I am covering a few topics today, given that I used yesterday's post space to…
Although this blog post considers some very technical material its message is simple. Mainstream macroeconomic models that are used to determine policy choices by governments are deeply flawed and the evidence strongly supports a central thrust of Modern Monetary Theory (MMT) – that fiscal policy is powerful and that austerity will kill growth. In that sense, it helps us understand why various nations and blocs (such as the Eurozone) struggled after the onset of the GFC. It also explains why the deliberate attack on Greek prosperity by the Troika was so successful in demolishing any prospect of growth – an outcome that the official dogma resolutely denied as they constructed one vicious bailout after another. It also explains why New Keynesian approaches to macroeconomics are flawed and should be ignored. I was reminded this week by a research paper I had read last year (thanks Adam for the reminder) which presents a devastating critique (though muted in central bank speak) of the mainstream approach to macroeconomic modelling. A research paper from the ECB (May 2017, No 2058) – On the sources of business cycles: implications for DSGE models – provides a categorical critique of DSGE models and a range of other stunts that mainstream economists have tried to introduce to get away from the obvious – economic cycles are demand driven.
The paper is highly technical and I will avoid discussing those aspects, even though they are very interesting in their own right.
The mainstream macroeconomics profession relies heavily on so-called Dynamic Stochastic General Equilibrium (DSGE) models.
Central banks and other forecasting agencies deploy to make statements about the effectiveness of fiscal and monetary policy.
I considered this type of model in several blog posts, including:
1. Mainstream macroeconomic fads – just a waste of time (September 18, 2009).
2. The myth of rational expectations (July 21, 2010).
3. Fiscal austerity damages real growth and prolongs the financial downturn (June 21, 2012).
4. Mainstream macroeconomics in a state of ‘intellectual regress’ (January 3, 2017).
5. Austerity is the problem for Britain not Brexit (January 9, 2017).
This is not meagre academic to-and-fro. The use of these models is prominent in current debates about Brexit.
For example, the National Institute of Economic and Social Research (NIESR) in the UK, which has been pumping out ridiculous forecasts of doom should Britain leave the EU uses as a core approach to its modelling a New Keynesian style, Dynamic Stochastic General Equilibrium (DSGE) model.
Its main model NIGEM has in their own words “has many of the characteristics of a … DSGE model” including the use of rational expectations, which means their long-run solution is supply-determined.
But you need to understand the ‘supply-determined’ bit means that there is a dichotomy between the real and nominal worlds or in simpler language – money doesn’t matter in a long-run general equilibrium.
That is standard nonsense and the ECB paper provides withering evidence to support my assessment.
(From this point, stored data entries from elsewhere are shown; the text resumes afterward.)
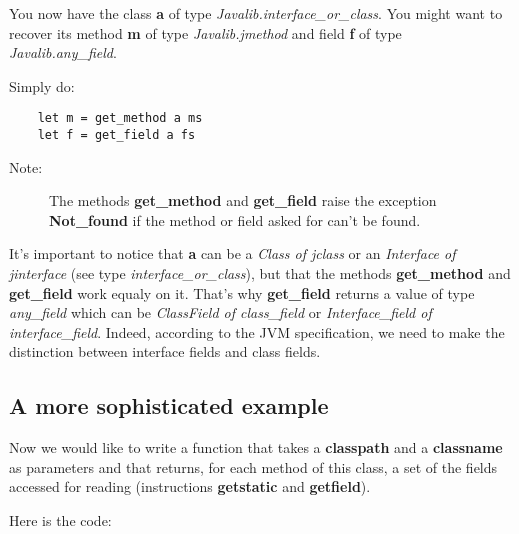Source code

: \documentclass{article}
\begin{document}
You now have the class \textbf{a} of type
\emph{Javalib.interface\_or\_class}. You might want to recover its
method \textbf{m} of type \emph{Javalib.jmethod} and field
\textbf{f} of type \emph{Javalib.any\_field}.

Simply do:

\begin{verbatim}
    let m = get_method a ms
    let f = get_field a fs
\end{verbatim}
\begin{description}
\item[Note:]
The methods \textbf{get\_method} and \textbf{get\_field} raise the
exception \textbf{Not\_found} if the method or field asked for
can't be found.
\end{description}
It's important to notice that \textbf{a} can be a
\emph{Class of jclass} or an \emph{Interface of jinterface} (see
type \emph{interface\_or\_class}), but that the methods
\textbf{get\_method} and \textbf{get\_field} work equaly on it.
That's why \textbf{get\_field} returns a value of type
\emph{any\_field} which can be \emph{ClassField of class\_field} or
\emph{Interface\_field of interface\_field}. Indeed, according to
the JVM specification, we need to make the distinction between
interface fields and class fields.

\subsection{A more sophisticated example}

Now we would like to write a function that takes a
\textbf{classpath} and a \textbf{classname} as parameters and that
returns, for each method of this class, a set of the fields
accessed for reading (instructions \textbf{getstatic} and
\textbf{getfield}).

Here is the code:
\end{document}
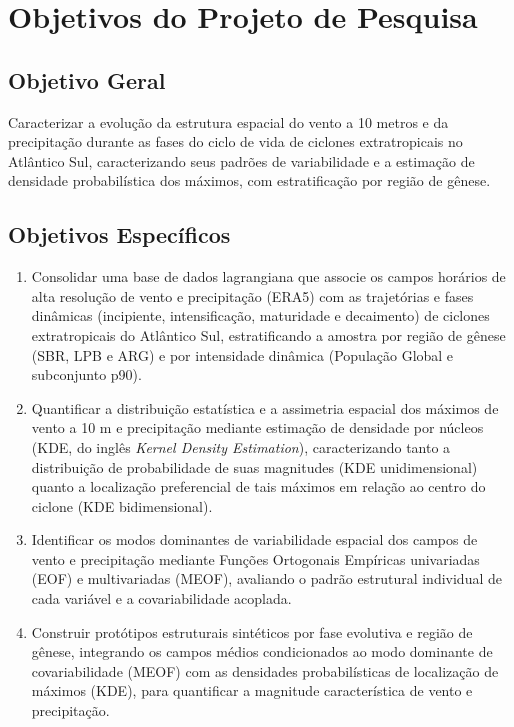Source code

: \section{Objetivos do Projeto de Pesquisa}

\subsection{Objetivo Geral}
Caracterizar a evolução da estrutura espacial do vento a 10 metros e da precipitação durante as fases do ciclo de vida de ciclones extratropicais no Atlântico Sul, caracterizando seus padrões de variabilidade e a estimação de densidade probabilística dos máximos, com estratificação por região de gênese.

\subsection{Objetivos Específicos}
\begin{enumerate}
    \item Consolidar uma base de dados lagrangiana que associe os campos horários de alta resolução de vento e precipitação (ERA5) com as trajetórias e fases dinâmicas (incipiente, intensificação, maturidade e decaimento) de ciclones extratropicais do Atlântico Sul, estratificando a amostra por região de gênese (SBR, LPB e ARG) e por intensidade dinâmica (População Global e subconjunto p90).
    \item Quantificar a distribuição estatística e a assimetria espacial dos máximos de vento a 10 m e precipitação mediante estimação de densidade por núcleos (KDE, do inglês \textit{Kernel Density Estimation}), caracterizando tanto a distribuição de probabilidade de suas magnitudes (KDE unidimensional) quanto a localização preferencial de tais máximos em relação ao centro do ciclone (KDE bidimensional).
    \item Identificar os modos dominantes de variabilidade espacial dos campos de vento e precipitação mediante Funções Ortogonais Empíricas univariadas (EOF) e multivariadas (MEOF), avaliando o padrão estrutural individual de cada variável e a covariabilidade acoplada.
    \item Construir protótipos estruturais sintéticos por fase evolutiva e região de gênese, integrando os campos médios condicionados ao modo dominante de covariabilidade (MEOF) com as densidades probabilísticas de localização de máximos (KDE), para quantificar a magnitude característica de vento e precipitação.
\end{enumerate}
This is one of the reasons the early forecasts of the impacts of Brexit have proven to be so wrong, a topic we considered in our recent Jacobin article (April 29, 2018) – Why the Left Should Embrace Brexit.
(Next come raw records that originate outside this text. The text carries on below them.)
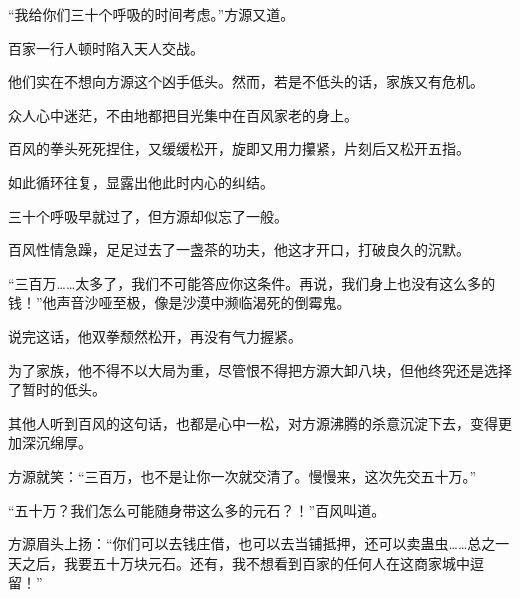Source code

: \begin{this_body}
“我给你们三十个呼吸的时间考虑。”方源又道。

百家一行人顿时陷入天人交战。

他们实在不想向方源这个凶手低头。然而，若是不低头的话，家族又有危机。

众人心中迷茫，不由地都把目光集中在百风家老的身上。

百风的拳头死死捏住，又缓缓松开，旋即又用力攥紧，片刻后又松开五指。

如此循环往复，显露出他此时内心的纠结。

三十个呼吸早就过了，但方源却似忘了一般。

百风性情急躁，足足过去了一盏茶的功夫，他这才开口，打破良久的沉默。

“三百万……太多了，我们不可能答应你这条件。再说，我们身上也没有这么多的钱！”他声音沙哑至极，像是沙漠中濒临渴死的倒霉鬼。

说完这话，他双拳颓然松开，再没有气力握紧。

为了家族，他不得不以大局为重，尽管恨不得把方源大卸八块，但他终究还是选择了暂时的低头。

其他人听到百风的这句话，也都是心中一松，对方源沸腾的杀意沉淀下去，变得更加深沉绵厚。

方源就笑：“三百万，也不是让你一次就交清了。慢慢来，这次先交五十万。”

“五十万？我们怎么可能随身带这么多的元石？！”百风叫道。

方源眉头上扬：“你们可以去钱庄借，也可以去当铺抵押，还可以卖蛊虫……总之一天之后，我要五十万块元石。还有，我不想看到百家的任何人在这商家城中逗留！”

\end{this_body}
On March 9, 2009, the hardly radical economist Willem Buiter wrote in a Financial Times article (now deleted but available here) – The unfortunate uselessness of most ‘state of the art’ academic monetary economics – that:
Most mainstream macroeconomic theoretical innovations since the 1970s (the New Classical rational expectations revolution … and the New Keynesian theorizing) … have turned out to be self-referential, inward-looking distractions at best. Research tended to be motivated by the internal logic, intellectual sunk capital and esthetic puzzles of established research programmes rather than by a powerful desire to understand how the economy works – let alone how the economy works during times of stress and financial instability. So the economics profession was caught unprepared when the crisis struck … the Dynamic Stochastic General Equilibrium approach which for a while was the staple of central banks’ internal modelling … excludes everything relevant to the pursuit of financial stability.
The ECB paper provides powerful support to that conclusion.
The question and conclusions
The ECB seek to:
… investigate sources of economic fluctuations … We consider real GDP, real consumption, real investment, real exports, real imports, the unemployment rate, and core inflation
They consider the US and other advanced countries.
The importance of this enquiry is that the mainstream models of the business cycle emphasise supply-side motivations and claim that demand shocks are temporary at best.
This is crucial because if that was true then the claim that fiscal policy cannot permanently alter the course of an economy would be valid.
The ECB paper though refutes the mainstream belief.
Their overall conclusions:
1. They find “great regularities in business cycle co-movements of key macroeconomic variables across multiple economies”.
They find “one dominant source of real co-movements … business cycle dynamics of key macroeconomic data can be largely, .. explained by a single source of variation”.
2. The one dominance source of co-movement is a “demand factor” – that is, variations in aggregate demand (spending).
3. “any structural economic or econometric model of business cycles must be able to generate the principal component structure that we present” – that is the dominance of aggregate demand.
“We argue that the recent vintage of structural economic models fails this test-these models cannot explain business cycle dynamics.”
The authors find that:
… most prominent DSGE models today are not compatible with our empirical findings on the number of factors and the nature of co-movement in the macroeconomic data.
There it is!
The ECB authors deploy Dynamic principal component analysis, which is a relatively recent derivative of – Principal component analysis – (PCA). PCA was introduced as a statistical technique by Karl Pearson in 1901.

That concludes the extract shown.